[RECORDS PROVIDED Boundary: Start]

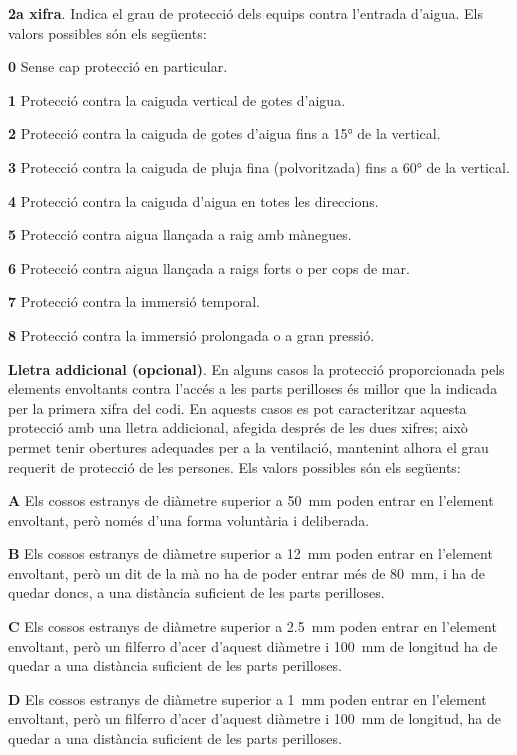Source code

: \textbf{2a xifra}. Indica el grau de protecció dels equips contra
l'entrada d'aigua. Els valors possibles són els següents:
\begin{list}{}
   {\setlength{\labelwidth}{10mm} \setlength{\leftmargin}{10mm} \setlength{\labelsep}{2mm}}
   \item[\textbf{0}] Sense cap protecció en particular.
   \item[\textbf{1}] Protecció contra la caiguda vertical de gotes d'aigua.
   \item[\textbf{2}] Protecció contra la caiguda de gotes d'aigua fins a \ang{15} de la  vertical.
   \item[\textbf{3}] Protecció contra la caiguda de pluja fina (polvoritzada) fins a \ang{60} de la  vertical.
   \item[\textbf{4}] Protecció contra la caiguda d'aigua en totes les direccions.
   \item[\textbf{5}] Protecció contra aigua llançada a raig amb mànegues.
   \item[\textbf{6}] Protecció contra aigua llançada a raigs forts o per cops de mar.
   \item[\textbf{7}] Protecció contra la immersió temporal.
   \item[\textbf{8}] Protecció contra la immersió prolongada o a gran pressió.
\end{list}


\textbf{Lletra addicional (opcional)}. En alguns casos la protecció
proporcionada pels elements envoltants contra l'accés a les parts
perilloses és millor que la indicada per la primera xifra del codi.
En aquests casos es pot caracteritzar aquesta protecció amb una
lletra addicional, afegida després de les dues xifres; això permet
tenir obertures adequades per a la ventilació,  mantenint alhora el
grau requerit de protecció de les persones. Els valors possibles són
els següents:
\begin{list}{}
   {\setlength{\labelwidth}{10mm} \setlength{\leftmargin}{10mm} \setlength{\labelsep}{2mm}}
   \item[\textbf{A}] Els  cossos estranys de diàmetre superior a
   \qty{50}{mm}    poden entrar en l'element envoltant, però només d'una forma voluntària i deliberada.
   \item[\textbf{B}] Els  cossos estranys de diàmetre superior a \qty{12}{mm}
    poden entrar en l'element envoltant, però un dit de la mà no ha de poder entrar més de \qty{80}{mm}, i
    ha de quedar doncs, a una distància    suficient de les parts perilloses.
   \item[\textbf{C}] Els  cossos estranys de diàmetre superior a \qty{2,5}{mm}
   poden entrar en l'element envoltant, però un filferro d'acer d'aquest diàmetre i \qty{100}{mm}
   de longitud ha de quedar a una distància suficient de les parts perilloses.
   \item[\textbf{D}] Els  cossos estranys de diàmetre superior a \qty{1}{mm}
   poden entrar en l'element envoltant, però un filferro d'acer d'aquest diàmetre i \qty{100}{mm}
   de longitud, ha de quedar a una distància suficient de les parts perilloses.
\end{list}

[RECORDS PROVIDED Boundary: End]

» **WHAT THE EXERCISE ASKS**: Starting with the line that contains "perilloses és millor", print every line through the end of the entries above exactly as written, both boundary lines included, and nothing else.

» **THE COMPLETED TASK**:
perilloses és millor que la indicada per la primera xifra del codi.
En aquests casos es pot caracteritzar aquesta protecció amb una
lletra addicional, afegida després de les dues xifres; això permet
tenir obertures adequades per a la ventilació,  mantenint alhora el
grau requerit de protecció de les persones. Els valors possibles són
els següents:
\begin{list}{}
   {\setlength{\labelwidth}{10mm} \setlength{\leftmargin}{10mm} \setlength{\labelsep}{2mm}}
   \item[\textbf{A}] Els  cossos estranys de diàmetre superior a
   \qty{50}{mm}    poden entrar en l'element envoltant, però només d'una forma voluntària i deliberada.
   \item[\textbf{B}] Els  cossos estranys de diàmetre superior a \qty{12}{mm}
    poden entrar en l'element envoltant, però un dit de la mà no ha de poder entrar més de \qty{80}{mm}, i
    ha de quedar doncs, a una distància    suficient de les parts perilloses.
   \item[\textbf{C}] Els  cossos estranys de diàmetre superior a \qty{2,5}{mm}
   poden entrar en l'element envoltant, però un filferro d'acer d'aquest diàmetre i \qty{100}{mm}
   de longitud ha de quedar a una distància suficient de les parts perilloses.
   \item[\textbf{D}] Els  cossos estranys de diàmetre superior a \qty{1}{mm}
   poden entrar en l'element envoltant, però un filferro d'acer d'aquest diàmetre i \qty{100}{mm}
   de longitud, ha de quedar a una distància suficient de les parts perilloses.
\end{list}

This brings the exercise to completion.